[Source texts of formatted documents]
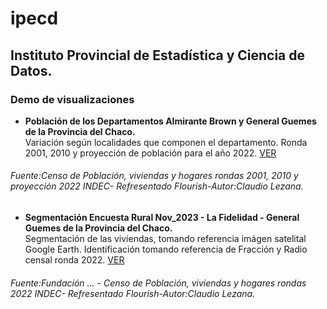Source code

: # ipecd

## Instituto Provincial de Estadística y Ciencia de Datos.

<h3>Demo de visualizaciones</h3>

- **Población de los Departamentos Almirante Brown y General Guemes de la Provincia del Chaco.**   
Variación según localidades que componen el departamento. 
  Ronda 2001, 2010 y proyección de población para el año 2022. [VER](https://cdlezana.github.io/ipecd/Poblac_RM_FL.html)  
  
###### Fuente:Censo de Población, viviendas y hogares rondas 2001, 2010 y proyección 2022 INDEC- Refresentado Flourish-Autor:Claudio Lezana.


- **Segmentación Encuesta Rural Nov_2023 - La Fidelidad - General Guemes de la Provincia del Chaco.**   
Segmentación de las viviendas, tomando referencia imágen satelital Google Earth. 
Identificación tomando referencia de Fracción y Radio censal ronda 2022. [VER](https://cdlezana.github.io/ipecd/Poblac_RM_FL.html)  
  
###### Fuente:Fundación ... - Censo de Población, viviendas y hogares rondas 2022 INDEC- Refresentado Flourish-Autor:Claudio Lezana.
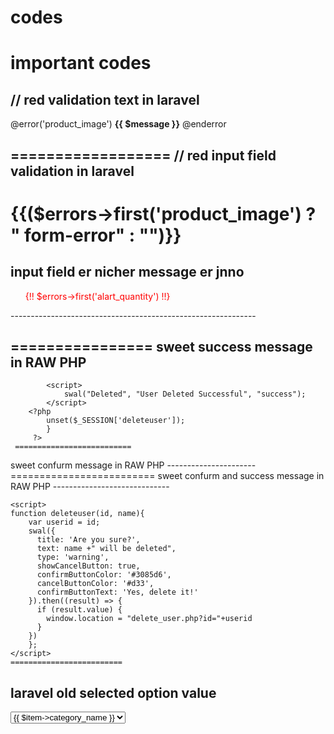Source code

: # codes
important codes
=====================
// red validation text in laravel
---------------------------------

@error('product_image')
  <span class="invalid-feedback text-danger">
        <strong>{{ $message }}</strong>
  </span>
  @enderror
  
  ==================
  // red input field validation in laravel
  -----------------------------------------
  
  <style>
    .form-error {
        border: 2px solid #e74c3c;
    }
</style>
  
  {{($errors->first('product_image') ? " form-error" : "")}}
  =============================
  input field er nicher message er jnno
  --------------------------------------------------------------
   <ul><span style="color:red;">{!! $errors->first('alart_quantity') !!}</span></ul>
   -------------------------------------------------------------
  
 ================
 sweet success message in RAW PHP
 --------------------
 <?php if (isset($_SESSION['deleteuser'])) { ?>			
			<script>
				swal("Deleted", "User Deleted Successful", "success");
			</script>
		<?php 
			unset($_SESSION['deleteuser']);
			}
		 ?>
     ==========================
   sweet confurm message in RAW PHP
     ----------------------
     <script>
	function deleteuser(id, name){
		var userid = id;
		swal({
		  title: 'Are you sure?',
		  text: name +" will be deleted",
		  type: 'warning',
		  showCancelButton: true,			
		  confirmButtonColor: '#3085d6',
		  cancelButtonColor: '#d33',
		  confirmButtonText: 'Yes, delete it!'
		}).then((result) => {
		  if (result.value) {
			window.location = "delete_user.php?id="+userid
		  }
		})
		};
	</script>
    =========================
  sweet confurm and success message in RAW PHP
    -----------------------------
    <?php if (isset($_SESSION['deleteuser'])) { ?>			
		<script>
			swal("Deleted", "User Deleted Successful", "success");
		</script>
	<?php 
		unset($_SESSION['deleteuser']);
		}
	 ?>

	<script>
	function deleteuser(id, name){
		var userid = id;
		swal({
		  title: 'Are you sure?',
		  text: name +" will be deleted",
		  type: 'warning',
		  showCancelButton: true,			
		  confirmButtonColor: '#3085d6',
		  cancelButtonColor: '#d33',
		  confirmButtonText: 'Yes, delete it!'
		}).then((result) => {
		  if (result.value) {
			window.location = "delete_user.php?id="+userid
		  }
		})
		};
	</script>
    =========================
   laravel old selected option value 
   ------------------------
   <select name="category_id" id="exampleInputEmail1" class="form-control">
	<option value="">Select One</option>
	@foreach ($allCategory as $item)
	@if (old('category_id')==$item->id )
    <option value="{{ $item->id }}" selected>{{ $item->category_name }}</option>
	@else
	<option value="{{ $item->id }}">{{ $item->category_name }}</option>

	@endif

	@endforeach
    </select> 
    =====================
  image load when image selected by tariq sir cit
    ---------------------------
    <img id="blah" width="250" height="250" />

    <input type="file" onchange="document.getElementById('blah').src = window.URL.createObjectURL(this.files[0])">
    
 anther image load when image selected
 -----------------------------------
     <input type="file" name="photo" class="form-control mb-2" id="image" onchange="loadfile(event)">
       <img src="" id="preimage" width="200" height="200" alt="">
     <script type="text/javascript">
	function loadfile(event) {
	var output=document.getElementById('preimage');
	output.src=URL.createObjectURL(event.target.files[0]);
	}
	</script>
=======================================
sweet alert
-----------------
$(document).on("click", "#delete", function (e) {
    e.preventDefault();
    var link = $(this).attr("href");

    Swal.fire({
  title: 'Are you sure?',
  text: "You won't be able to revert this!",
  icon: 'question',
  showCancelButton: true,
  confirmButtonColor: '#3085d6',
  cancelButtonColor: '#d33',
  confirmButtonText: 'Yes, delete it!'
}).then((result) => {
  if (result.value) {
      window.location.href = link;
    Swal.fire(
      'Deleted!',
      'Your file has been deleted.',
      'success'
    )
  }else{
    Swal.fire(
      'Cancelled!',
      'Your imaginary file is safe.',
      'error'
    )
  }
});

});
======================
category wise sub-category
------------------------
    $(document).ready(function ()
    {
            $('select[name="category_id"]').on('change',function(){
               var categoryId = $(this).val();
               if(categoryId)
               {
                  $.ajax({
                     url : 'ajax/category/' +categoryId,
                     type : "GET",
                     dataType : "json",
                     success:function(data)
                     {
                        console.log(categoryId);
                        $('select[name="subcategory_id"]').empty();
                        $.each(data, function(key,value){
                        $('select[name="subcategory_id"]').append('<option value="'+value.id+'">'+value.subcategory_name+'</option');
                        });
                     }
                  });
               }
               else
               {
                  $('select[name="subcategory_id"]').empty();
               }
            });

            $(function() {
                $('#subdiv').hide();
                $('select[name="category_id"]').change(function(){
                    if($('select[name="category_id"]')) {
                        $('#subdiv').hide();
                        $('#subdiv').slideDown();
                    } else {
                        $('#subdiv').hide();
                    }
                });
});
});
===============================
image upload in query builder
------------------------------
function storePost(Request $request){
        $request->validate([
            'post_title' => ['required'],
            'post_details' => ['required'],
            'category' => ['required'],
             'post_image' => ['file','image','mimes:jpeg,png,jpg,gif,svg','max:2048']
        ]);
        $data = array();
        $data['category_id']=$request->category;
        $data['title']=$request->post_title;
        $data['details'] =$request->post_details;
        $image= $request->file('post_image');

        if ($image) {
            $image_name = hexdec(uniqid());
            $ext = strtolower($image->getClientOriginalExtension());
            $image_full_name = $image_name.'.'.$ext;
            $upload_path = 'public/images/post/';
            $image_url = $upload_path.$image_full_name;
            $image->move($upload_path,$image_full_name);
            $data['image']=$image_url;
            DB::table('posts')->insert($data);
            return back()->with('success', 'inser successfully');


        } else {
            DB::table('posts')->insert($data);
            return back()->with('success', 'inser successfully');
        }


    }
    ======================


    
    
    
    
    
    
    
    
    
    
    
    
    
    
    
    
    
    
    
    
    
    
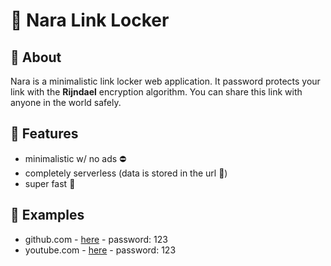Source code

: # 🔐 Nara Link Locker

## 🍭 About

Nara is a minimalistic link locker web application. It password protects your link with the **Rijndael** encryption algorithm. You can share this link with anyone in the world safely.

## 🍨 Features

- minimalistic w/ no ads ⛔
- completely serverless (data is stored in the url 🔗)
- super fast 🚀

## 🔗 Examples

- github.com - <a href="https://narall.surge.sh/locked?enc=U2FsdGVkX1%2BFYC9w%2B%2BEyx%2FuU1E8DNYe%2BSMzAxv9VqEmFfuXCNAbOUqVK3d6b5jHu">here</a> - password: 123
- youtube.com - <a href="https://narall.surge.sh/locked?enc=U2FsdGVkX18Ws7TaZxvJYjcxlfDad44bgas1NCHCmYRKEKgnfEAi%2FHh65Shjtwdw">here</a> - password: 123
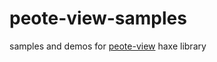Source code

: # peote-view-samples
samples and demos for [peote-view](https://github.com/maitag/peote-view) haxe library
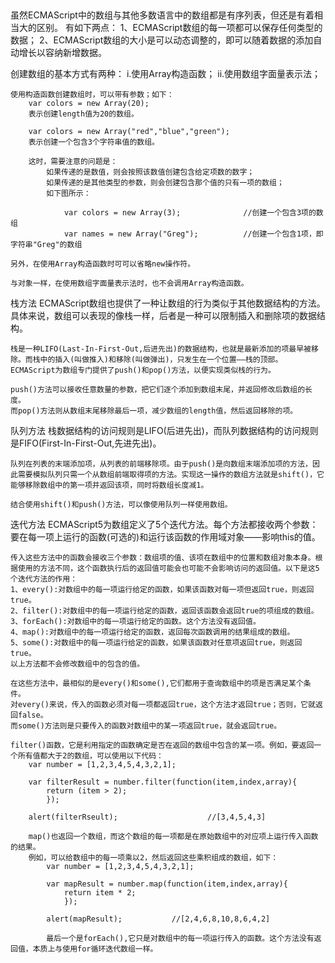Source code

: ##
虽然ECMAScript中的数组与其他多数语言中的数组都是有序列表，但还是有着相当大的区别。
有如下两点：
    1、ECMAScript数组的每一项都可以保存任何类型的数据；
    2、ECMAScript数组的大小是可以动态调整的，即可以随着数据的添加自动增长以容纳新增数据。

创建数组的基本方式有两种：
    i.使用Array构造函数；
    ii.使用数组字面量表示法；

    使用构造函数创建数组时，可以带有参数；如下：
        var colors = new Array(20);
        表示创建length值为20的数组。

        var colors = new Array("red","blue","green");
        表示创建一个包含3个字符串值的数组。

        这时，需要注意的问题是：
            如果传递的是数值，则会按照该数值创建包含给定项数的数字；
            如果传递的是其他类型的参数，则会创建包含那个值的只有一项的数组；
            如下图所示：

                var colors = new Array(3);              //创建一个包含3项的数组
                var names = new Array("Greg");          //创建一个包含1项，即字符串"Greg"的数组

    另外，在使用Array构造函数时可可以省略new操作符。

    与对象一样，在使用数组字面量表示法时，也不会调用Array构造函数。


栈方法
    ECMAScript数组也提供了一种让数组的行为类似于其他数据结构的方法。具体来说，数组可以表现的像栈一样，后者是一种可以限制插入和删除项的数据结构。

    栈是一种LIFO(Last-In-First-Out,后进先出)的数据结构，也就是最新添加的项最早被移除。而栈中的插入(叫做推入)和移除(叫做弹出)，只发生在一个位置——栈的顶部。ECMAScript为数组专门提供了push()和pop()方法，以便实现类似栈的行为。

    push()方法可以接收任意数量的参数，把它们逐个添加到数组末尾，并返回修改后数组的长度。
    而pop()方法则从数组末尾移除最后一项，减少数组的length值，然后返回移除的项。

队列方法
    栈数据结构的访问规则是LIFO(后进先出)，而队列数据结构的访问规则是FIFO(First-In-First-Out,先进先出)。

    队列在列表的末端添加项，从列表的前端移除项。由于push()是向数组末端添加项的方法，因此需要模拟队列只需一个从数组前端取得项的方法。实现这一操作的数组方法就是shift()，它能够移除数组中的第一项并返回该项，同时将数组长度减1。

    结合使用shift()和push()方法，可以像使用队列一样使用数组。

迭代方法
    ECMAScript5为数组定义了5个迭代方法。每个方法都接收两个参数：要在每一项上运行的函数(可选的)和运行该函数的作用域对象——影响this的值。

    传入这些方法中的函数会接收三个参数：数组项的值、该项在数组中的位置和数组对象本身。根据使用的方法不同，这个函数执行后的返回值可能会也可能不会影响访问的返回值。以下是这5个迭代方法的作用：
    1、every():对数组中的每一项运行给定的函数，如果该函数对每一项但返回true，则返回true。
    2、filter():对数组中的每一项运行给定的函数，返回该函数会返回true的项组成的数组。
    3、forEach():对数组中的每一项运行给定的函数。这个方法没有返回值。
    4、map():对数组中的每一项运行给定的函数，返回每次函数调用的结果组成的数组。
    5、some():对数组中的每一项运行给定的函数，如果该函数对任意项返回true，则返回true。
    以上方法都不会修改数组中的包含的值。

    在这些方法中，最相似的是every()和some(),它们都用于查询数组中的项是否满足某个条件。
    对every()来说，传入的函数必须对每一项都返回true，这个方法才返回true；否则，它就返回false。
    而some()方法则是只要传入的函数对数组中的某一项返回true，就会返回true。

    filter()函数，它是利用指定的函数确定是否在返回的数组中包含的某一项。例如，要返回一个所有值都大于2的数组，可以使用以下代码：
        var number = [1,2,3,4,5,4,3,2,1];

        var filterResult = number.filter(function(item,index,array){
            return (item > 2);
            });

        alert(filterRseult);                    //[3,4,5,4,3]

        map()也返回一个数组，而这个数组的每一项都是在原始数组中的对应项上运行传入函数的结果。
        例如，可以给数组中的每一项乘以2，然后返回这些乘积组成的数组，如下：
            var number = [1,2,3,4,5,4,3,2,1];

            var mapResult = number.map(function(item,index,array){
                return item * 2;
                });

            alert(mapResult);           //[2,4,6,8,10,8,6,4,2]

            最后一个是forEach(),它只是对数组中的每一项运行传入的函数。这个方法没有返回值，本质上与使用for循环迭代数组一样。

→ **WORK TO COMPLETE**
Look through the records and count each line that holds "General". Write only the total.

→ **COMPLETED TASK**
2